Nicholson warned James VI. He interviewed More on 18 September. More told Nicholson his story, and that he was a friend of Nicholas Williamson. He had an introduction to William Schaw (a friend of Alexander Seton) and Patrick Morton. More went to the royal court at Dalkeith Palace the next day, wanting to speak to William Schaw. Schaw and William Hunter brought him to speak with James VI in a private gallery. Hunter was a Scottish merchant and credit broker who had settled in England. He had dealings with John Williams, a Cheapside goldsmith, and in April 1603 brought John Harington's Lantern to Holyroodhouse.

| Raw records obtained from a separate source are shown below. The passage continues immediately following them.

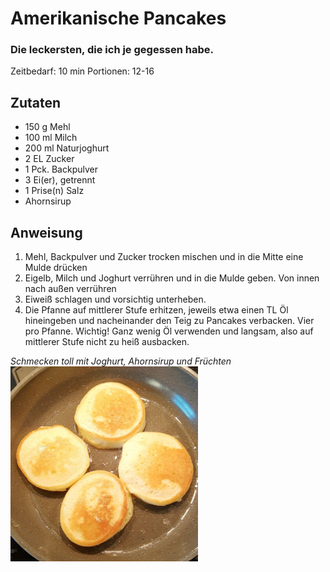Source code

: # Amerikanische Pancakes
### Die leckersten, die ich je gegessen habe.
Zeitbedarf: 10 min
Portionen: 12-16

## Zutaten
* 150 g Mehl
* 100 ml Milch
* 200 ml Naturjoghurt
* 2 EL Zucker
* 1 Pck. Backpulver
* 3 Ei(er), getrennt
* 1 Prise(n) Salz
* Ahornsirup

## Anweisung
1. Mehl, Backpulver und Zucker trocken mischen und in die Mitte eine Mulde drücken
1. Eigelb, Milch und Joghurt verrühren und in die Mulde geben. Von innen nach außen verrühren
1. Eiweiß schlagen und vorsichtig unterheben.
1. Die Pfanne auf mittlerer Stufe erhitzen, jeweils etwa einen TL Öl hineingeben und nacheinander den Teig zu Pancakes verbacken. Vier pro Pfanne. Wichtig! Ganz wenig Öl verwenden und langsam, also auf mittlerer Stufe nicht zu heiß ausbacken.

*Schmecken toll mit Joghurt, Ahornsirup und Früchten*
<img src="Pancakes.jpg" width=300px>
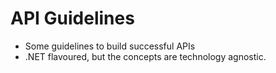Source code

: # API Guidelines

- Some guidelines to build successful APIs
- .NET flavoured, but the concepts are technology agnostic.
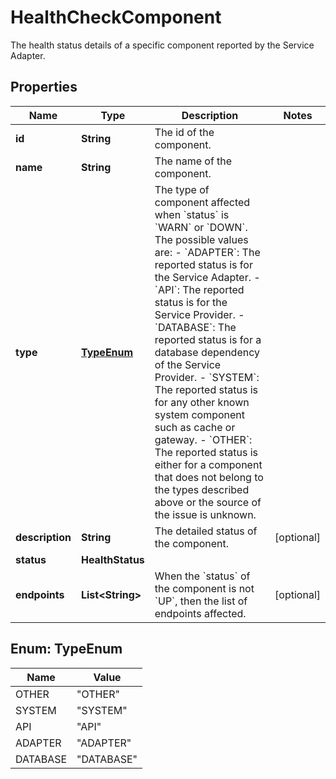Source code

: 

# HealthCheckComponent

The health status details of a specific component reported by the Service Adapter.

## Properties

| Name | Type | Description | Notes |
|------------ | ------------- | ------------- | -------------|
|**id** | **String** | The id of the component. |  |
|**name** | **String** | The name of the component. |  |
|**type** | [**TypeEnum**](#TypeEnum) | The type of component affected when &#x60;status&#x60; is &#x60;WARN&#x60; or &#x60;DOWN&#x60;. The possible values are: - &#x60;ADAPTER&#x60;: The reported status is for the Service Adapter. - &#x60;API&#x60;: The reported status is for the Service Provider. - &#x60;DATABASE&#x60;: The reported status is for a database dependency of the Service Provider. - &#x60;SYSTEM&#x60;: The reported status is for any other known system component such as cache or gateway. - &#x60;OTHER&#x60;: The reported status is either for a component that does not belong to the types described above or the source of the issue is unknown.  |  |
|**description** | **String** | The detailed status of the component. |  [optional] |
|**status** | **HealthStatus** |  |  |
|**endpoints** | **List&lt;String&gt;** | When the &#x60;status&#x60; of the component is not &#x60;UP&#x60;, then the list of endpoints affected. |  [optional] |



## Enum: TypeEnum

| Name | Value |
|---- | -----|
| OTHER | &quot;OTHER&quot; |
| SYSTEM | &quot;SYSTEM&quot; |
| API | &quot;API&quot; |
| ADAPTER | &quot;ADAPTER&quot; |
| DATABASE | &quot;DATABASE&quot; |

Nicholson heard that James VI thought George More was only seeking letters of recommendation to help him return to England. Roger Aston also wrote to Sir Robert Cecil, describing what More said in this meeting. More claimed to have refused Spanish offers to work against Queen Elizabeth and was now impoverished, without "one penny to buy his dinner".

Nicholson thought his approach to William Shaw, a known Catholic, was suspicious. Aston described Schaw as "master of works and controller of the house", perhaps meaning that Schaw, an occasional signatory of the royal household books, was administrator of the household of Anne of Denmark at Dalkeith during her pregnancy. He certainly prepared the queen's bedchamber and nursery at Dalkeith for the birth of Princess Margaret. Patrick Morton was a carver at the royal table.

More wrote to Sir Robert Cecil from his lodging in Leith on 14 January 1599, professing his service to Queen Elizabeth, and giving some news of Spanish invasion scares. He enclosed a letter to the Earl of Shrewsbury, his old acquaintance. He described to Shrewsbury how he had left the Spanish dominions in 1595, and appealed in England against judgements for his recusancy. More assured Shrewsbury of his wish to serve Elizabeth I against Spain.

==Elizabeth More returns to Yorkshire==
On 12 May 1599 he wrote to Matthew Hutton, Archbishop of York, seeking rehabilitation, and that he had sent his wife Elizabeth to him. He wrote to Cecil, referring to his exile in Scotland as a "devilish desert". She was not able to make her journey until the end of May. She and her children were arrested at York and were still there in November, while George More stayed in Scotland.

His wife was Elizabeth Mountford or Momforth, daughter of George Mountford of Hackford or Hackforth in Hornby. They had seven children. She wrote to Sir Robert Cecil asking for her husband's pardon and relief in 1599, presumably from York.

More returned to Liège by 1601. Disenchanted with Scotland, he criticised James VI's habits and his relationship with Anne of Denmark. He thought the King supported the Earl of Essex, but the Earl's supporters only pretended to reciprocate.